I understand Bolzmann definition of entropy well enough, but I keep struggling to understand entropy $S$ and it's relation to heat and efficiency in classical (non statistical) thermodynamics.
As Carnot said, heat engine efficiency depends only on temperature difference of it's hot and cold sinks. That is: $$η = 1 - T_c/T_h$$
"Well, what's a big deal" — I always asked my self. "*There are lots of differentials in other engines like:
- height differential in waterwheel
- pressure differential in .... some engines
- wind speed "differential" in windmills (Betz Law)
I mean, why $S$ wasn't invented for a waterwheel at first? Why thermodynamics lead the way for $S$ discovery?
*"But recently I understood that
- For many engines there is no known theoretical efficiency limit, so no one knows on what this possible limit depends: design or physical constrain.
- There must be engines efficiecy of which depend on design and not on some physical constrain. Examples?
- Even if for some engines there is a theoretical efficiency limit independent of it's design, still you can't derive entropy from this.

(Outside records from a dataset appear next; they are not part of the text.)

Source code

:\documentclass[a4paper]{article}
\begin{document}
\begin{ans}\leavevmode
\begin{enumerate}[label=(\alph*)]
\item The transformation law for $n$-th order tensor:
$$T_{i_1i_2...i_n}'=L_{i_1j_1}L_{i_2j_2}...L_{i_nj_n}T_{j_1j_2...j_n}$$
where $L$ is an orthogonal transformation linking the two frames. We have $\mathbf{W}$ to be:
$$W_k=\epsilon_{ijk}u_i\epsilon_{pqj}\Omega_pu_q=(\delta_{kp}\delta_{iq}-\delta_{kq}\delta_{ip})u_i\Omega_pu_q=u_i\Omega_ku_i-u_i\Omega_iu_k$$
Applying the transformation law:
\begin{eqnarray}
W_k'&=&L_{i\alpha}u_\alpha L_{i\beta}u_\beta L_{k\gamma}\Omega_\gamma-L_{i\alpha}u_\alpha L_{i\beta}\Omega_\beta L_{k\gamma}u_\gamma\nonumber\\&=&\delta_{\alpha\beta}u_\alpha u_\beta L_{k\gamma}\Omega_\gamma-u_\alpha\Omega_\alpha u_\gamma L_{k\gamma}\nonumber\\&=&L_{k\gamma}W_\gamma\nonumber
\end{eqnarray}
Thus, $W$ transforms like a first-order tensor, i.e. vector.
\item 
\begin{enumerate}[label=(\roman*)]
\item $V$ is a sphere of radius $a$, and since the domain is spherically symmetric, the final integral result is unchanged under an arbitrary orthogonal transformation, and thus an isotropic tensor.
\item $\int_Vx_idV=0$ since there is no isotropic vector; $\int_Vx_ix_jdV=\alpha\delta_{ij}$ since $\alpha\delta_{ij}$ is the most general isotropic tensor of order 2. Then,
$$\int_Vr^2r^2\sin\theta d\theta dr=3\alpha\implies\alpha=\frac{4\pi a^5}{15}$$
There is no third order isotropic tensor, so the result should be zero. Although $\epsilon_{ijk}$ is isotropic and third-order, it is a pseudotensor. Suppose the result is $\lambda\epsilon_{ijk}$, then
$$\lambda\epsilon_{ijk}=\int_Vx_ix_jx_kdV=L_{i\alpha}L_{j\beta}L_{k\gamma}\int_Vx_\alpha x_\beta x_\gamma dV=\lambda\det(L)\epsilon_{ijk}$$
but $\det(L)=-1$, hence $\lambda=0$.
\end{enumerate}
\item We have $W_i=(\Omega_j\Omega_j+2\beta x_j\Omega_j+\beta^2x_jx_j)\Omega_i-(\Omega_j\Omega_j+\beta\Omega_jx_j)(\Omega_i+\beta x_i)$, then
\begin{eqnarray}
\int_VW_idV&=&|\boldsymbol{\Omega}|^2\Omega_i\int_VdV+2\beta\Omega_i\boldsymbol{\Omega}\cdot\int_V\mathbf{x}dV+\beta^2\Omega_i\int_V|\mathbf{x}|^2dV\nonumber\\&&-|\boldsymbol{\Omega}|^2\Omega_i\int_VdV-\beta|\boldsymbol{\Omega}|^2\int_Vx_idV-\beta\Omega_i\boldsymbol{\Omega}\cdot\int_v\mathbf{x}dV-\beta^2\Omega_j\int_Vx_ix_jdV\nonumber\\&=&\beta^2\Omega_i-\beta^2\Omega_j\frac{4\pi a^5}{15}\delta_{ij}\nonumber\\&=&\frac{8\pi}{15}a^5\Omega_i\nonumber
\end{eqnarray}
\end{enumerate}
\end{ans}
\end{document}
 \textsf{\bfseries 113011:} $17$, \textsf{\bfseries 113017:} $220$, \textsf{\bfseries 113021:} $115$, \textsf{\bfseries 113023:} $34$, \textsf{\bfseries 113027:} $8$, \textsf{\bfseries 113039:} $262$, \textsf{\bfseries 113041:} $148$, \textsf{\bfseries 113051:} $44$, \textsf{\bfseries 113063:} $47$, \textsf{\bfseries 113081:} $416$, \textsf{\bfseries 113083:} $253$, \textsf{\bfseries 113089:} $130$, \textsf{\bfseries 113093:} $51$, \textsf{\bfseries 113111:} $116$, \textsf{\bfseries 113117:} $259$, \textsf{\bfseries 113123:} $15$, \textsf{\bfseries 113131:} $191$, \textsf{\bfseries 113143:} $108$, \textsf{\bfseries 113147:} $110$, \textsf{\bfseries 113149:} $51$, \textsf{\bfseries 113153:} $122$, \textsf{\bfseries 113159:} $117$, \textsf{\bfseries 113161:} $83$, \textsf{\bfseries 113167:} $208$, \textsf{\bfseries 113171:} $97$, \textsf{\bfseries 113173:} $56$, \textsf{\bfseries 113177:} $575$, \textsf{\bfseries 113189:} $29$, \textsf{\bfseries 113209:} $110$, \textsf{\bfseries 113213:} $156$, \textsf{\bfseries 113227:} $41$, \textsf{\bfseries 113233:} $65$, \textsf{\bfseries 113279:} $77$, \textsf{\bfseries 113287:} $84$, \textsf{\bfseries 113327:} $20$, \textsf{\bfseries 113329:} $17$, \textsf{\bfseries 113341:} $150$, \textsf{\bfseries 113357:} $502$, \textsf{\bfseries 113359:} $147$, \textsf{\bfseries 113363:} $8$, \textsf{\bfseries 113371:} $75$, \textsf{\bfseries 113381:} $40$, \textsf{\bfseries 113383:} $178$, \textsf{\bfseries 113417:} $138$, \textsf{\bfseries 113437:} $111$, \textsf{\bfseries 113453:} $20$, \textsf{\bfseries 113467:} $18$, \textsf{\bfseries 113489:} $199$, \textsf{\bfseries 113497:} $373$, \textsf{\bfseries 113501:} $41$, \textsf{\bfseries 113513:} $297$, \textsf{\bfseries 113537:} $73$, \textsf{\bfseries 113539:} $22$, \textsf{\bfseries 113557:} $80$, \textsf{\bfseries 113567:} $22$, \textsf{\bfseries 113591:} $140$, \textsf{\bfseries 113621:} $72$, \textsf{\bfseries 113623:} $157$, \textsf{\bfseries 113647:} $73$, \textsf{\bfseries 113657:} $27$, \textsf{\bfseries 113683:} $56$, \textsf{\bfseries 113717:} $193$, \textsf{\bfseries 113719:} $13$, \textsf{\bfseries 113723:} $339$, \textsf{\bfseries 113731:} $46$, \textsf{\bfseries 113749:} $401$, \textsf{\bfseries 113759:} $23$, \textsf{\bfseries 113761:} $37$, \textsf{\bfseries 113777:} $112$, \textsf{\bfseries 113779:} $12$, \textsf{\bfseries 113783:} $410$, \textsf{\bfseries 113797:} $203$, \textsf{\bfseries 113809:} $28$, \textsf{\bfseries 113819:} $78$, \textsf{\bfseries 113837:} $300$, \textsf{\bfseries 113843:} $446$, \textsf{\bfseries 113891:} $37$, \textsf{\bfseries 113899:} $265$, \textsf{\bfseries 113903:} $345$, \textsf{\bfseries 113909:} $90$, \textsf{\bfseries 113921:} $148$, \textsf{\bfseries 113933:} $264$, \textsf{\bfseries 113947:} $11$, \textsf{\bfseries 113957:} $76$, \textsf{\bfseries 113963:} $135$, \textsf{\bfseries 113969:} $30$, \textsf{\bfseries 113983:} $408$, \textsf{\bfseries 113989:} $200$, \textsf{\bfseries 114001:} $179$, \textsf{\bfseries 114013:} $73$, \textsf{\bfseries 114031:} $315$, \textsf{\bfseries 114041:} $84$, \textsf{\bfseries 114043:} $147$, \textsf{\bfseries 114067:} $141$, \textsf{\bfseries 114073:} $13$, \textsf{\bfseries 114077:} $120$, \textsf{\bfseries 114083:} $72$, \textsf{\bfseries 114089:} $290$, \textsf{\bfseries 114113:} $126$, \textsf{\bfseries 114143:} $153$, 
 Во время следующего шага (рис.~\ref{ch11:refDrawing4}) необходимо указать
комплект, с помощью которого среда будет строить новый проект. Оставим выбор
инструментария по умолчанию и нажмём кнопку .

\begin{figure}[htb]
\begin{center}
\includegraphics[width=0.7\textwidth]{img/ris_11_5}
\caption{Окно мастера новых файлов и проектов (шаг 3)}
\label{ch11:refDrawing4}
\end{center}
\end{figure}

So this lead to conclusion that "there is something special about heat(energy transported through temperature differential)"... I know it's silly to figure this out when it's written in every book, but I'm quiet dumb in these matters.
Now the question: For Carnot case it is true that:
If $Q$ drops from $T_h$ to $T_c$ only $W=Q(1-T_c/T_h)$ amount can be extracted as work. Why it's not the case for any other engine (but without heat transfer) and their differential (pressure, velociry, voltage ect)?
Example: Let $X$ Joules of energy "drops" from high level $L_h$ to low level $L_l$ passing through a waterwheel. Then as far as I know, there is no such thing (and any other kind) as $W=X(1-L_l/L_h)$. Why? Is there a way for the blind (like me) to see what's SO SPECIAL about Q and nothing special about X(in waterwheel example).